And just back to Timna’s question earlier. I mean, one of the reasons we can’t really answer this is because we just don’t know when COVID is going to end. And COVID is the single determining factor as to whether people can even visit a site to decide whether they want to buy something or partner with us or whatever. That’s still up in the air. Still not possible in some circumstances. So, that’s why it’s hard to be too definitive on the dates.
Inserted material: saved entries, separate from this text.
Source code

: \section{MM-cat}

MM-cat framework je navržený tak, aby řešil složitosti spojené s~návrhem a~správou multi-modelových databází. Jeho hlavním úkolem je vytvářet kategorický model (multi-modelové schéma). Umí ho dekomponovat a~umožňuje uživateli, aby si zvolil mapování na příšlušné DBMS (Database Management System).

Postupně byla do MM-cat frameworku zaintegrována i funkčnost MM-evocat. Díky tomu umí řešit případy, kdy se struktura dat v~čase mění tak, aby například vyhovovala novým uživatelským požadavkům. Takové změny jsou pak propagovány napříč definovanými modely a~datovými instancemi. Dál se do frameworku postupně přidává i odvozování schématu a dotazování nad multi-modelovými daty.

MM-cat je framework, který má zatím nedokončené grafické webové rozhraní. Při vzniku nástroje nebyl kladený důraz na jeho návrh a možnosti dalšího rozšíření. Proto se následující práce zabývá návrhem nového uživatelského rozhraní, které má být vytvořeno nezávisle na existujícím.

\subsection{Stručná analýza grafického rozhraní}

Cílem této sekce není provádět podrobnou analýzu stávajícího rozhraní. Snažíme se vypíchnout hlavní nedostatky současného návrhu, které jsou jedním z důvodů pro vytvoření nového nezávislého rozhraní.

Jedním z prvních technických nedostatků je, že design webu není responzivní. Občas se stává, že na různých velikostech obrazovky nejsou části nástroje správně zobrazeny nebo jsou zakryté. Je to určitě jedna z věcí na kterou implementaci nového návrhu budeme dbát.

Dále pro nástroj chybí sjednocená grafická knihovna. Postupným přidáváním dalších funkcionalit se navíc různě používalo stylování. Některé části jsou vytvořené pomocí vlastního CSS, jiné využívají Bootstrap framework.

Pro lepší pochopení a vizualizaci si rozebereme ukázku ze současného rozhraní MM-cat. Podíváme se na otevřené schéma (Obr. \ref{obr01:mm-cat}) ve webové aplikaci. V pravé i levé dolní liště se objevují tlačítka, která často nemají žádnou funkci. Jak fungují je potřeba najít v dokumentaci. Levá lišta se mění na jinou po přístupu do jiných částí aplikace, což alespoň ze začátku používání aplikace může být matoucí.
Q – Brian MacArthur – Raymond James Ltd.>: Hi. Good morning, Don. Again, mine has to do with Project Satellite. I know you’d given lots of answers. But just so I – and obviously, you’ve got lots of strategic options. Are we now thinking – originally Project Satellite with all the monetization, you’ve talked about a partner building one of your projects. Can I assume that you don’t really want to build any of these eight projects? I mean, I could argue maybe you should have another production center, or what’s your philosophical thinking on that given originally you thought you could monetize Project Satellite for CAD 3 billion or at least that number was originally put out. I don’t know if you’d be willing to put out a new potential number you might be able to get out of this.

<A – Don Lindsay – Teck Resources Ltd.>: Okay. A couple clarifications that – we took these projects that were all very early stage. And what we said is we’d move them through the scoping – resource reserve scoping study prefeasibility, feasibility, and then decide what best to do with it, whether it was to actually build it if it made sense as part of Teck’s portfolio or to partner or to contribute into another company, take back shares, ride the cycle, or just sell outright for cash. So, it was never contemplated that we would monetize all of them, but some were less likely to become part of the Teck portfolio going forward.

And so, it was always thought that some of them would be monetized. We set a target of CAD 3 billion of value. In terms of NAV, we have significantly exceeded that for those five projects, but we haven’t necessarily realized any of it in cash. We do know from just inbound calls and letter proposals and things that we get unasked that we could clear significantly over CAD 1 billion on a couple of them if we chose to do that. When we say we know, we know we’ve received offers that say those numbers, we did, it’s a long way from getting a letter to actually closing a deal. But so significant value has been created by the satellite team. Market has shifted structurally we think for some time. COVID has had a big impact, no question about it, and part of that is decarbonization and the associated electrification and long-term demand for copper looks very strong. So, that causes us to rethink it carefully so that we don’t leave value on the table. We’ve done studies of all our competitors to see what they have becoming. And like a lot of people don’t have much covered in terms of copper resources to develop. And if you look at the exploration track record as an industry, the copper industry hasn’t done that well overall. I mean, there have been some successes, but it’s limited.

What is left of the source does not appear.